In every sphere, the same models are used again and again to create objections of stupidity and hypocrisy. Who among us does not recall having heard inanity after inanity spouted on the subject of atheism? It always comes down to this brilliant platitude: if the little feller does not believe in God, what’s to stop him from pissing on your boots? We have also heard it said that if private property were eliminated, without the lure of personal gain the average Joe would do nothing but twiddle his thumbs. And today we hear that man lives by hope alone, and if he doesn’t hope for something he will assuredly fret his hour upon the stage and kill himself. And yet, I shall continue to maintain that we live without any hope at all, that everyone lives without hope, and that the first idiot who had the brilliant idea to raise the rabbit ears of hope was a real harebrain! One can imagine having invented the wheel. But hope! How odd, how strange. And for those who cannot figure it out by themselves, let us add yet another curious postulate: despair is the opposite of hope.* What gibberish, my friends. The afterlife — contradiction in terms—cannot be perceived by anyone. Those who claim they have seen it are liars. They think only of happiness, sometimes parabolically, but of happiness nonetheless. A persistent illusion of the worst kind.
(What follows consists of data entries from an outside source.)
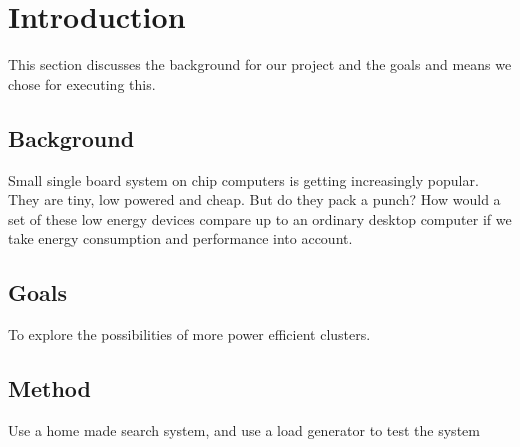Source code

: \clearpage
\section{Introduction}
This section discusses the background for our project and the goals and means we chose for executing this.
\subsection{Background}
Small single board system on chip computers is getting increasingly popular. They are tiny, low powered and cheap. But do they pack a punch?
How would a set of these low energy devices compare up to an ordinary desktop computer if we take energy consumption and performance into account.
\subsection{Goals}
To explore the possibilities of more power efficient clusters.
\subsection{Method}
Use a home made search system, and use a load generator to test the system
How odd.

1. If the Catholic church had sought in good faith to restrict the absurd concept of vice—as the Marquis de Sade attempted to do—it would deserve some respect. But no! It has done nothing more than extend the notion of vice well beyond the usual stupidity. There is plenty to say about the birth of vice: I am in favor of abortion.

SOURCE: Aragon, Louis (1897-1982). Treatise on style (= Traité du style); translated and with an introduction by Alyson Waters (Lincoln: University of Nebraska Press, 1991), from Part 1, “The Pen” (pp. 19-79), pp. 48-52. Written 1927, originally published 1928. (Boldface mine — RD)

This quote is famous:

“Of all possible sexual perversions, religion is the only one to have ever been scientifically systematized.”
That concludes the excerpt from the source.